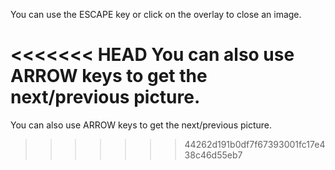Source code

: You can use the ESCAPE key or click on the overlay to close an image.

<<<<<<< HEAD
You can also use ARROW keys to get the next/previous picture.
=======
You can also use ARROW keys to get the next/previous picture.
>>>>>>> 44262d191b0df7f67393001fc17e438c46d55eb7

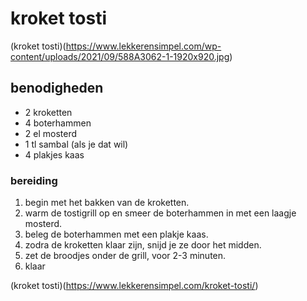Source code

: # kroket tosti

(kroket tosti)(https://www.lekkerensimpel.com/wp-content/uploads/2021/09/588A3062-1-1920x920.jpg)

## benodigheden 

* 2 kroketten
* 4 boterhammen 
* 2 el mosterd
* 1 tl sambal (als je dat wil)
* 4 plakjes kaas

### bereiding

1. begin met het bakken van de kroketten.
2. warm de tostigrill op en smeer de boterhammen in met een laagje mosterd.
3. beleg de boterhammen met een plakje kaas.
4. zodra de kroketten klaar zijn, snijd je ze door het midden.
5. zet de broodjes onder de grill, voor 2-3 minuten.
6. klaar

(kroket tosti)(https://www.lekkerensimpel.com/kroket-tosti/)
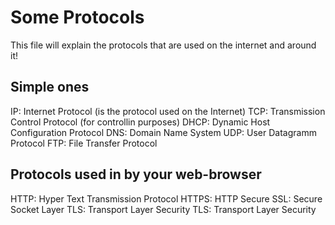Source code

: # Some Protocols

This file will explain the protocols that are used on the internet and around it!

## Simple ones

IP: Internet Protocol (is the protocol used on the Internet)
TCP: Transmission Control Protocol (for controllin purposes)
DHCP: Dynamic Host Configuration Protocol
DNS: Domain Name System
UDP: User Datagramm Protocol
FTP: File Transfer Protocol

## Protocols used in by your web-browser

HTTP: Hyper Text Transmission Protocol
HTTPS: HTTP Secure
SSL: Secure Socket Layer
TLS: Transport Layer Security
TLS: Transport Layer Security
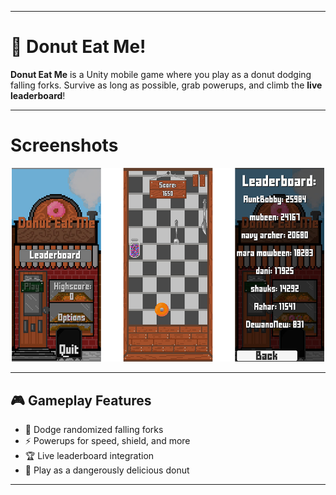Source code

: 
---

# 🍩 Donut Eat Me!

**Donut Eat Me** is a Unity mobile game where you play as a donut dodging falling forks. Survive as long as possible, grab powerups, and climb the **live leaderboard**!

---
# Screenshots

<p align="center">
  <img src="./screenshot.png" alt="Donut Eat Me Gameplay" width="650"/>
</p>

---
## 🎮 Gameplay Features

* 🍴 Dodge randomized falling forks
* ⚡ Powerups for speed, shield, and more
* 🏆 Live leaderboard integration
* 🍩 Play as a dangerously delicious donut

---
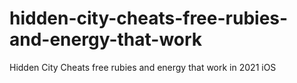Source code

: # hidden-city-cheats-free-rubies-and-energy-that-work
Hidden City Cheats free rubies and energy that work in 2021 iOS
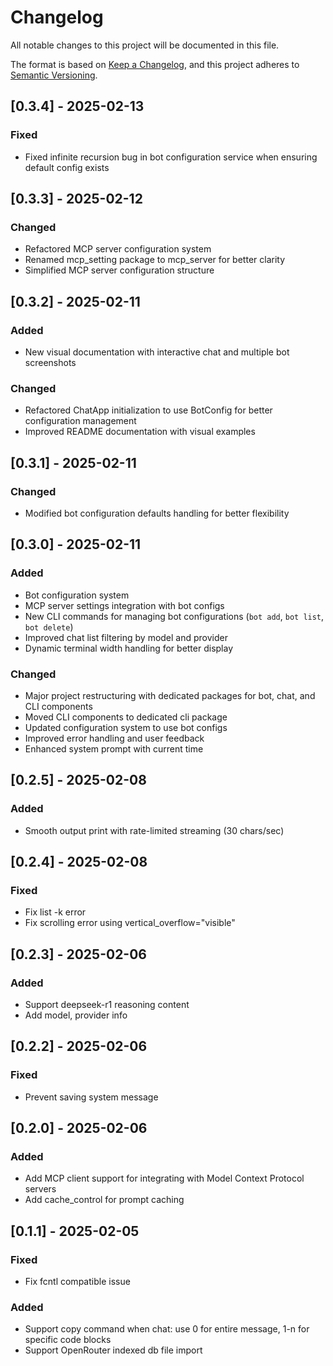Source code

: # Changelog

All notable changes to this project will be documented in this file.

The format is based on [Keep a Changelog](https://keepachangelog.com/en/1.0.0/),
and this project adheres to [Semantic Versioning](https://semver.org/spec/v2.0.0.html).

## [0.3.4] - 2025-02-13

### Fixed
- Fixed infinite recursion bug in bot configuration service when ensuring default config exists

## [0.3.3] - 2025-02-12

### Changed
- Refactored MCP server configuration system
- Renamed mcp_setting package to mcp_server for better clarity
- Simplified MCP server configuration structure

## [0.3.2] - 2025-02-11

### Added
- New visual documentation with interactive chat and multiple bot screenshots

### Changed
- Refactored ChatApp initialization to use BotConfig for better configuration management
- Improved README documentation with visual examples

## [0.3.1] - 2025-02-11

### Changed
- Modified bot configuration defaults handling for better flexibility

## [0.3.0] - 2025-02-11

### Added
- Bot configuration system
- MCP server settings integration with bot configs
- New CLI commands for managing bot configurations (`bot add`, `bot list`, `bot delete`)
- Improved chat list filtering by model and provider
- Dynamic terminal width handling for better display

### Changed
- Major project restructuring with dedicated packages for bot, chat, and CLI components
- Moved CLI components to dedicated cli package
- Updated configuration system to use bot configs
- Improved error handling and user feedback
- Enhanced system prompt with current time

## [0.2.5] - 2025-02-08

### Added
- Smooth output print with rate-limited streaming (30 chars/sec)

## [0.2.4] - 2025-02-08

### Fixed
- Fix list -k error
- Fix scrolling error using vertical_overflow="visible"

## [0.2.3] - 2025-02-06

### Added
- Support deepseek-r1 reasoning content
- Add model, provider info

## [0.2.2] - 2025-02-06

### Fixed
- Prevent saving system message

## [0.2.0] - 2025-02-06

### Added
- Add MCP client support for integrating with Model Context Protocol servers
- Add cache_control for prompt caching

## [0.1.1] - 2025-02-05

### Fixed
- Fix fcntl compatible issue

### Added
- Support copy command when chat: use 0 for entire message, 1-n for specific code blocks
- Support OpenRouter indexed db file import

◆ **WORK TO BE COMPLETED**: Going through the entries, return every line holding the word "Transmission".

◆ **EXERCISE RESPONSE**:
TCP: Transmission Control Protocol (for controllin purposes)
HTTP: Hyper Text Transmission Protocol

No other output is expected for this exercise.